WHAT YOU WILL DO. Retype the whole listing, character for character.

+ + +

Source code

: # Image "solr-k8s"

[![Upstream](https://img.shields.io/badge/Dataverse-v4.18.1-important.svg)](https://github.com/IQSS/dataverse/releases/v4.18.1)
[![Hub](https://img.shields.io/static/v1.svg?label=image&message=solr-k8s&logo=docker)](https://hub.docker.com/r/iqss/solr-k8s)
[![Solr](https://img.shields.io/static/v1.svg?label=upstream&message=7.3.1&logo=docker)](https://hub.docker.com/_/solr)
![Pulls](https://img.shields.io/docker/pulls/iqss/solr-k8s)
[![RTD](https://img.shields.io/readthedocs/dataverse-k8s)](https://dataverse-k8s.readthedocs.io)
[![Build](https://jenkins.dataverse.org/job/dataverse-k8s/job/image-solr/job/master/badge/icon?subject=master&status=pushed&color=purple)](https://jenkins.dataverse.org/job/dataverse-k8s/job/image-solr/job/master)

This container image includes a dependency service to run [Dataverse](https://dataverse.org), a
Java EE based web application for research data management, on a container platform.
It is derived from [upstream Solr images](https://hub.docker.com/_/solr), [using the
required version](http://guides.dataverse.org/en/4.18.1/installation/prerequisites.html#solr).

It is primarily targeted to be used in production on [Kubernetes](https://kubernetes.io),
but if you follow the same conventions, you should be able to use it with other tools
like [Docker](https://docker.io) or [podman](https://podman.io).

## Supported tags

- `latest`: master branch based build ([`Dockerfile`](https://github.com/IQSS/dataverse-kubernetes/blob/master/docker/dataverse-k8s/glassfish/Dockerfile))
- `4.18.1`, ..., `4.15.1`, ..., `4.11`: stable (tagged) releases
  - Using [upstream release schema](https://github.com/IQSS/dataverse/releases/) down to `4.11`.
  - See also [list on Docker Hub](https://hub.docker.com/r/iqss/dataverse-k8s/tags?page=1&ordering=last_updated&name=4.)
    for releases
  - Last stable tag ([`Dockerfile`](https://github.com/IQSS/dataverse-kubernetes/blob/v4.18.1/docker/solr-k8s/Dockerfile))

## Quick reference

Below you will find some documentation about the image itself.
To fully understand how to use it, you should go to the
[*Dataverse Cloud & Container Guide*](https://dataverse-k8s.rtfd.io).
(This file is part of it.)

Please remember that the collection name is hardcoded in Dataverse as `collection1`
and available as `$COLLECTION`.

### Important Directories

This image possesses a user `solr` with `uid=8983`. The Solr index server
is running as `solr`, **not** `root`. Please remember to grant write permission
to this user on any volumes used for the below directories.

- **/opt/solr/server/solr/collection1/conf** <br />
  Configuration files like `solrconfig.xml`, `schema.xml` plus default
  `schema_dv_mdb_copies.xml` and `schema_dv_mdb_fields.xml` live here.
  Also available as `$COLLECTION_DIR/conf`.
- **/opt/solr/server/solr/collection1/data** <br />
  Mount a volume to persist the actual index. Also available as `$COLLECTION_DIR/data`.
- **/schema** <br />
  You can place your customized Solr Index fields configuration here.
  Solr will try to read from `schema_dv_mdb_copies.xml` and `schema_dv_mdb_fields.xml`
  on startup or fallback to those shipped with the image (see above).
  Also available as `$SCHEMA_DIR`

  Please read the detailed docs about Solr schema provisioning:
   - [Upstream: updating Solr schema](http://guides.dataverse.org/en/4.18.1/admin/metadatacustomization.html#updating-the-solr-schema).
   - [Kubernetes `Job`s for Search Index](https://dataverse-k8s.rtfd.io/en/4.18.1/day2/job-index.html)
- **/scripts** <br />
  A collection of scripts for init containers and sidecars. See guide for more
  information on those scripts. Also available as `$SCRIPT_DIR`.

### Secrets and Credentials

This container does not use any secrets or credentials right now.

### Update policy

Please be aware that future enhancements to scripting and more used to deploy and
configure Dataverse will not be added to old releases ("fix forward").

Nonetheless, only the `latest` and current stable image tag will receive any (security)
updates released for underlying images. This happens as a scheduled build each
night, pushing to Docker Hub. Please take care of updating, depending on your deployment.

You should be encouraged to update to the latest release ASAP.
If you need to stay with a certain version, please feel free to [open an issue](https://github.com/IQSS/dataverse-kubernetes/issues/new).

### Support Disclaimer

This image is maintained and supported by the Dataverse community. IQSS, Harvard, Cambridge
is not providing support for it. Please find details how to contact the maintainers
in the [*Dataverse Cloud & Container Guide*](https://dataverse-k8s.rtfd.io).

+ + +

EXPECTED OUTPUT.
Source code

: # Image "solr-k8s"

[![Upstream](https://img.shields.io/badge/Dataverse-v4.18.1-important.svg)](https://github.com/IQSS/dataverse/releases/v4.18.1)
[![Hub](https://img.shields.io/static/v1.svg?label=image&message=solr-k8s&logo=docker)](https://hub.docker.com/r/iqss/solr-k8s)
[![Solr](https://img.shields.io/static/v1.svg?label=upstream&message=7.3.1&logo=docker)](https://hub.docker.com/_/solr)
![Pulls](https://img.shields.io/docker/pulls/iqss/solr-k8s)
[![RTD](https://img.shields.io/readthedocs/dataverse-k8s)](https://dataverse-k8s.readthedocs.io)
[![Build](https://jenkins.dataverse.org/job/dataverse-k8s/job/image-solr/job/master/badge/icon?subject=master&status=pushed&color=purple)](https://jenkins.dataverse.org/job/dataverse-k8s/job/image-solr/job/master)

This container image includes a dependency service to run [Dataverse](https://dataverse.org), a
Java EE based web application for research data management, on a container platform.
It is derived from [upstream Solr images](https://hub.docker.com/_/solr), [using the
required version](http://guides.dataverse.org/en/4.18.1/installation/prerequisites.html#solr).

It is primarily targeted to be used in production on [Kubernetes](https://kubernetes.io),
but if you follow the same conventions, you should be able to use it with other tools
like [Docker](https://docker.io) or [podman](https://podman.io).

## Supported tags

- `latest`: master branch based build ([`Dockerfile`](https://github.com/IQSS/dataverse-kubernetes/blob/master/docker/dataverse-k8s/glassfish/Dockerfile))
- `4.18.1`, ..., `4.15.1`, ..., `4.11`: stable (tagged) releases
  - Using [upstream release schema](https://github.com/IQSS/dataverse/releases/) down to `4.11`.
  - See also [list on Docker Hub](https://hub.docker.com/r/iqss/dataverse-k8s/tags?page=1&ordering=last_updated&name=4.)
    for releases
  - Last stable tag ([`Dockerfile`](https://github.com/IQSS/dataverse-kubernetes/blob/v4.18.1/docker/solr-k8s/Dockerfile))

## Quick reference

Below you will find some documentation about the image itself.
To fully understand how to use it, you should go to the
[*Dataverse Cloud & Container Guide*](https://dataverse-k8s.rtfd.io).
(This file is part of it.)

Please remember that the collection name is hardcoded in Dataverse as `collection1`
and available as `$COLLECTION`.

### Important Directories

This image possesses a user `solr` with `uid=8983`. The Solr index server
is running as `solr`, **not** `root`. Please remember to grant write permission
to this user on any volumes used for the below directories.

- **/opt/solr/server/solr/collection1/conf** <br />
  Configuration files like `solrconfig.xml`, `schema.xml` plus default
  `schema_dv_mdb_copies.xml` and `schema_dv_mdb_fields.xml` live here.
  Also available as `$COLLECTION_DIR/conf`.
- **/opt/solr/server/solr/collection1/data** <br />
  Mount a volume to persist the actual index. Also available as `$COLLECTION_DIR/data`.
- **/schema** <br />
  You can place your customized Solr Index fields configuration here.
  Solr will try to read from `schema_dv_mdb_copies.xml` and `schema_dv_mdb_fields.xml`
  on startup or fallback to those shipped with the image (see above).
  Also available as `$SCHEMA_DIR`

  Please read the detailed docs about Solr schema provisioning:
   - [Upstream: updating Solr schema](http://guides.dataverse.org/en/4.18.1/admin/metadatacustomization.html#updating-the-solr-schema).
   - [Kubernetes `Job`s for Search Index](https://dataverse-k8s.rtfd.io/en/4.18.1/day2/job-index.html)
- **/scripts** <br />
  A collection of scripts for init containers and sidecars. See guide for more
  information on those scripts. Also available as `$SCRIPT_DIR`.

### Secrets and Credentials

This container does not use any secrets or credentials right now.

### Update policy

Please be aware that future enhancements to scripting and more used to deploy and
configure Dataverse will not be added to old releases ("fix forward").

Nonetheless, only the `latest` and current stable image tag will receive any (security)
updates released for underlying images. This happens as a scheduled build each
night, pushing to Docker Hub. Please take care of updating, depending on your deployment.

You should be encouraged to update to the latest release ASAP.
If you need to stay with a certain version, please feel free to [open an issue](https://github.com/IQSS/dataverse-kubernetes/issues/new).

### Support Disclaimer

This image is maintained and supported by the Dataverse community. IQSS, Harvard, Cambridge
is not providing support for it. Please find details how to contact the maintainers
in the [*Dataverse Cloud & Container Guide*](https://dataverse-k8s.rtfd.io).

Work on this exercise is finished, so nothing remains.